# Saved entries
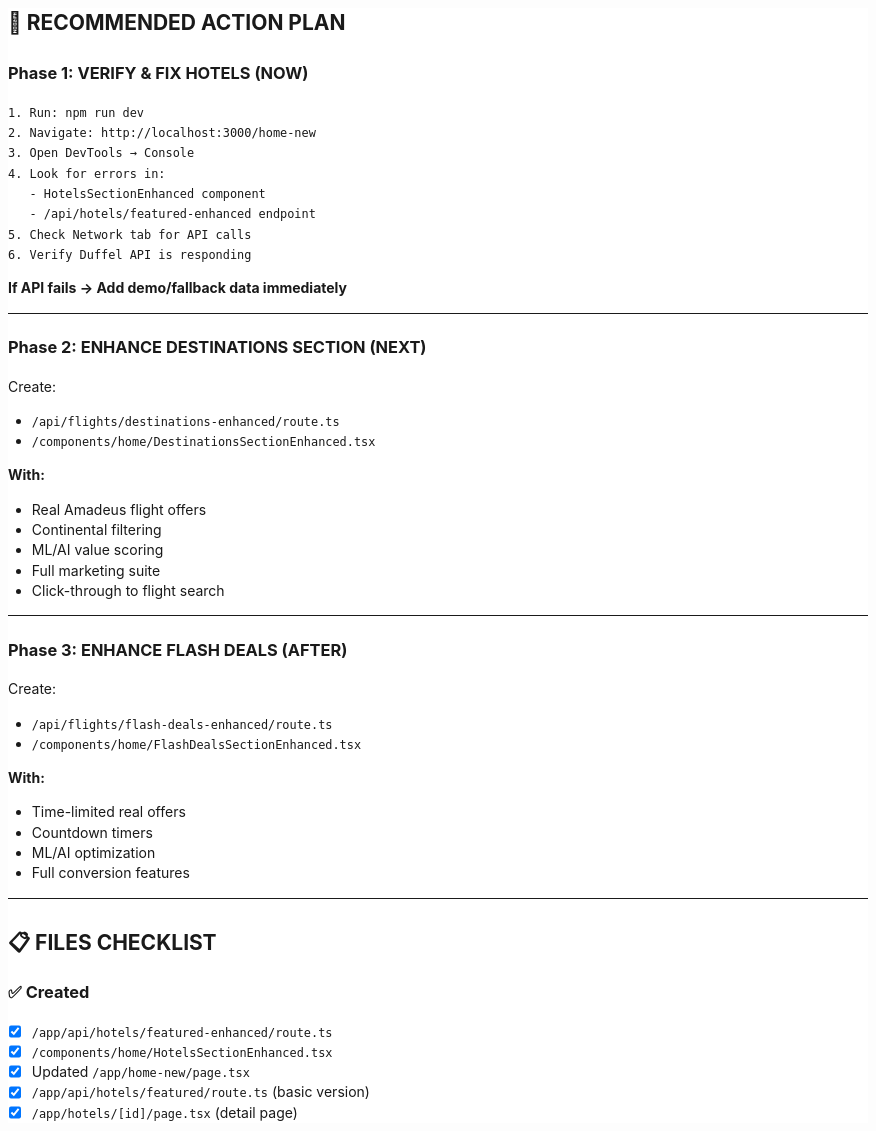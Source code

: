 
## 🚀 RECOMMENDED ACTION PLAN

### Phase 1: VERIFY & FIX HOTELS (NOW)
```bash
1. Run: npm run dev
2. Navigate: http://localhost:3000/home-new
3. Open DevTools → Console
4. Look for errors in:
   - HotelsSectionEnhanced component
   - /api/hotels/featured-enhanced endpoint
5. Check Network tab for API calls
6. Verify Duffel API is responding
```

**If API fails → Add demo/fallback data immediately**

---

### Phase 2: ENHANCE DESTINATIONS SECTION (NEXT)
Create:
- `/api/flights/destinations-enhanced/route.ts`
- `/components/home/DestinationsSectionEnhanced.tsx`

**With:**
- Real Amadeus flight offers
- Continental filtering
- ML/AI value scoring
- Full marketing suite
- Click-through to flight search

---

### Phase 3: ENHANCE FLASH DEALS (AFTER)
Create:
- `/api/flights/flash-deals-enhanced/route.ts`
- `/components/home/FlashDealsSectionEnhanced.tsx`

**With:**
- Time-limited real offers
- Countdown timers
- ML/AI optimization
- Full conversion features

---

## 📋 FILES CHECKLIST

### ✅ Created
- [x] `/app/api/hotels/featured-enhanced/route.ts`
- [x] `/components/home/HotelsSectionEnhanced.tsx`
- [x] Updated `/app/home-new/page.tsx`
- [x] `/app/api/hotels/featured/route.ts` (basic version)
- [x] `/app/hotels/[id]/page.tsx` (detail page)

# What is expected
Lines holding the word "offers" in the records above: how many are there? Answer with the number only.

# Solution to this problem
2